Sample Selection in Managua

To carry out the Camino Verde trial baseline measurement, we randomly selected 60 neighbourhoods from a total of 187 in the municipality of Managua. These 60 “measurement neighborhoods” contain a population of some 400,000 inhabitants. .

We drew this sample from the data accompanying a recent piece of municipal legislation (Ordenanza No. 03-2009 del Consejo Municipal, publicada en LA GACETA, Diario Oficial, el 28 de Octubre de 2009). which subdivided Managua into 7 districts. The first step was to identify each neighbourhood’s population in 2010, the district to which it belonged and the neighbourhood’s level of social vulnerability — more vulnerable or less vulnerable according to the municipality’s own criteria. This gave us 14 segments (seven districts by two vulnerability levels). The total population of the segments amounted to 1,038,782 residents, equivalent to 89% of Managua’s total population. The remaining 11% resided in sites where the trial implementation was less feasible: some sites were in suburban areas too insecure for easy access by our facilitators and others were higher income residential neighbourhoods.
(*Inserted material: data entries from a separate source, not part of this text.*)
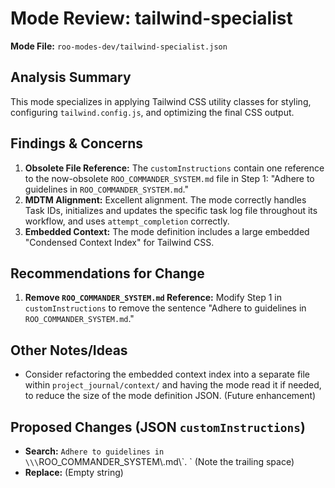 # Mode Review: tailwind-specialist

**Mode File:** `roo-modes-dev/tailwind-specialist.json`

## Analysis Summary

This mode specializes in applying Tailwind CSS utility classes for styling, configuring `tailwind.config.js`, and optimizing the final CSS output.

## Findings & Concerns

1.  **Obsolete File Reference:** The `customInstructions` contain one reference to the now-obsolete `ROO_COMMANDER_SYSTEM.md` file in Step 1: "Adhere to guidelines in `ROO_COMMANDER_SYSTEM.md`."
2.  **MDTM Alignment:** Excellent alignment. The mode correctly handles Task IDs, initializes and updates the specific task log file throughout its workflow, and uses `attempt_completion` correctly.
3.  **Embedded Context:** The mode definition includes a large embedded "Condensed Context Index" for Tailwind CSS.

## Recommendations for Change

1.  **Remove `ROO_COMMANDER_SYSTEM.md` Reference:** Modify Step 1 in `customInstructions` to remove the sentence "Adhere to guidelines in `ROO_COMMANDER_SYSTEM.md`."

## Other Notes/Ideas

*   Consider refactoring the embedded context index into a separate file within `project_journal/context/` and having the mode read it if needed, to reduce the size of the mode definition JSON. (Future enhancement)

## Proposed Changes (JSON `customInstructions`)

*   **Search:** `Adhere to guidelines in \\\`ROO_COMMANDER_SYSTEM\\.md\\\`. ` (Note the trailing space)
*   **Replace:** (Empty string)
The segments’ specific population weight determined the number of sites per segment. For instance, in the attached chart, the higher vulnerability population of district 3 constituted 8% of the total population, which led to it being assigned five of the 60 neighbourhoods in the overall sample.

Randomisation

Once the baseline measurement was complete, we randomly assigned the 60 neighbourhoods to intervention or control groups. The randomisation was stratified according to three key factors for which binary classifications were taken from the baseline measurement results: higher or lower degree of neighborhood organisation; presence or absence of larvas or pupas in household water receptacles; and evidence, or none, of recent dengue infection based on the paired saliva sample results.